En Italie, il y a un massacre continu des travailleurs, avec Covid, même avec l’arrêt de tant d’activités, ce massacre est devenu encore plus monstrueux. Dans les usines, sur les chantiers de construction, dans les champs, dans les rues, tous les jours des gens risquent leur vie pour un peu d’argent et beaucoup de profit, tout le monde le sait mais c’est normal. Si les institutions faisaient leur devoir, de nombreux lieux de travail devraient être arrêtés par les autorités publiques parce qu’ils ne sont pas sûrs. Mais ce n’est pas le cas, et pas seulement parce que les gouvernements ont honteusement réduit le personnel chargé des inspections sur le lieu de travail. Mais parce que les inspections ne sont pas faites ou sont fausses, parce que les autorités le veulent, pour ne pas nuire à la production. Par contre, celui qui dénonce le risque de la vie au travail est licencié, comme à l’ancienne Ilva, et la majorité du monde syndical, accepte, subit ou est complice. Les libertés constitutionnelles qui sont encore formellement proclamées et dont les gens ont besoin pour se défendre ont été retirées au travail ; la suppression de l’article 18 a été un crime contre la santé et la vie de ceux qui travaillent. Vous avez un travail, faites-le, vous ne pouvez pas aussi vous attendre à avoir des droits. Soit tu manges la soupe, soit tu sautes par la fenêtre. Et la fenêtre est une machine qui vous dévore.
C’est un système qui tue ceux qui travaillent, et qui après les habituelles larmes de crocodile pour Luana, retournera au massacre comme avant.

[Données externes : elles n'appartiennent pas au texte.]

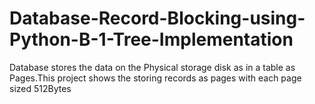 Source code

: # Database-Record-Blocking-using-Python-B-1-Tree-Implementation
Database stores the data on the Physical storage disk as in a table as Pages.This project shows the storing records as pages with each page sized 512Bytes
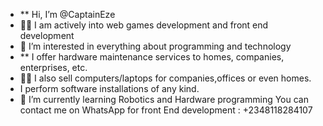 - ** Hi, I’m @CaptainEze
- 🌟🌟 I am actively into web games development and front end development 
- 👀 I’m interested in everything about programming and technology
- ** I offer hardware maintenance services to homes, companies, enterprises, etc.
- 🌟🌟 I also sell computers/laptops for companies,offices or even homes.
- I perform software installations of any kind. 
- 🌱 I’m currently learning Robotics and Hardware programming 
     You can contact me on WhatsApp for front End development : +2348118284107

<!---
CaptainEze/CaptainEze is a ✨ special ✨ repository because its `README.md` (this file) appears on your GitHub profile.
You can click the Preview link to take a look at your changes.
--->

Le PIB avant tout. Draghi a déclaré que le principal problème est la productivité du travail et que, par conséquent, pas un centime du milliardaire PNRR n’est consacré à la sécurité des usines. Pas les hyper-technologies du futur, mais celles d’aujourd’hui où un ouvrier du textile meurt comme au XIXe siècle. La Confindustria est toujours là pour demander une diminution des règles, sinon nous ne pouvons pas produire de manière compétitive. Et patience si des vieux meurent, l’un d’eux dit. Luana avait 22 ans et était mère d’un garçon de cinq ans. Il n’y a que deux mots à dire maintenant : maudits assassins.
Giorgio Cremaschi - 05/05/2021 (traduit de l’italien. Ce texte a été publié dans la lettre la Micromega)

Messages

  • Ce drame illustre de triste manière l’un des aspects de la logique capitaliste selon laquelle la protection des travailleurs reste encore trop souvent perçue comme une contrainte qui affecte les frais généraux, comme un mal nécessaire en somme, surtout si elle a pour effet d’entŕaver un tant soit peu les cadences de production.

    Dans le monde de l’entreprise, la pression des actionnaires aidant, on pense l’investissement d’abord et avant tout comme le moyen d’accroître la productivité, la protection du capital humain n’étant qu’une préoccupation secondaire.